Silver-containing compound and Palladium-containing compound: Any soluble silver salt and palladium salt can be used in the method of the invention so long as it is inert with respect to the carrier gas used to form the aerosols. Examples of suitable salts are AgNO3, Ag3 PO4, Ag2 SO4, Pd(NO3)2, PdSO4, Pd3 (PO4)2 and the like. Insoluble silver or palladium salts are not suitable. The silver-containing compound and palladium-containing compound may be used in concentrations as low as 0.002 mole/liter and upward to just below the solubility limit of the particular salt. It is preferred not to use concentrations below 0.002 mole/liter or higher than 90% of saturation.
While it is preferred to use water-soluble silver salts as the source of silver and water-soluble palladium salts as the source of palladium for the method of the invention, the method can, nevertheless, be carried out effectively with the use of other solvent-soluble compounds such as organometallic silver, palladium, or mixed silver-palladium compounds dissolved in either aqueous or organic solvents.

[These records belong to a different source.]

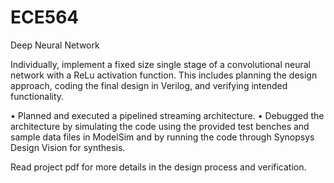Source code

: # ECE564
Deep Neural Network

Individually, implement a fixed size single stage of a convolutional neural network with a ReLu activation function. This includes planning the design approach, coding the final design in Verilog, and verifying intended functionality.

•	Planned and executed a pipelined streaming architecture.
•	Debugged the architecture by simulating the code using the provided test benches and sample data files in ModelSim and by running the code through Synopsys Design Vision for synthesis. 

Read project pdf for more details in the design process and verification.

Operating Variables: The method of the invention can be carried out under a wide variety of operating conditions so long as the following fundamental criteria are met:
1. The concentration of the silver-containing compound and the palladium-containing compound in the aerosol must be below the saturation concentration at the feed temperature and preferably at least 10% below the saturation concentration in order to prevent precipitation of solids before removal of the liquid solvent;
2. The concentration of droplets in the aerosol must be sufficiently low so that it is below the concentration where collisions and subsequent coalescence of the droplets results in a 10% reduction in droplet concentration;
3. The temperature of the reactor is below the melting point of the formed alloy. For example, below 1170° C. the melting point for 70/30 Ag/Pd, 1335° C. the melting point for 40/60 Ag/Pd, and 1420° C. the melting point for 20/80 Ag/Pd.
Though it is essential to operate under the saturation point of the silver-containing compound and palladium-containing compound, their concentration is not otherwise critical in the operation of the process. Much lower concentrations of silver-containing and palladium-containing compounds can be used. However, it will ordinarily be preferred to use higher concentrations to maximize the mass of particles that can be made per unit of time.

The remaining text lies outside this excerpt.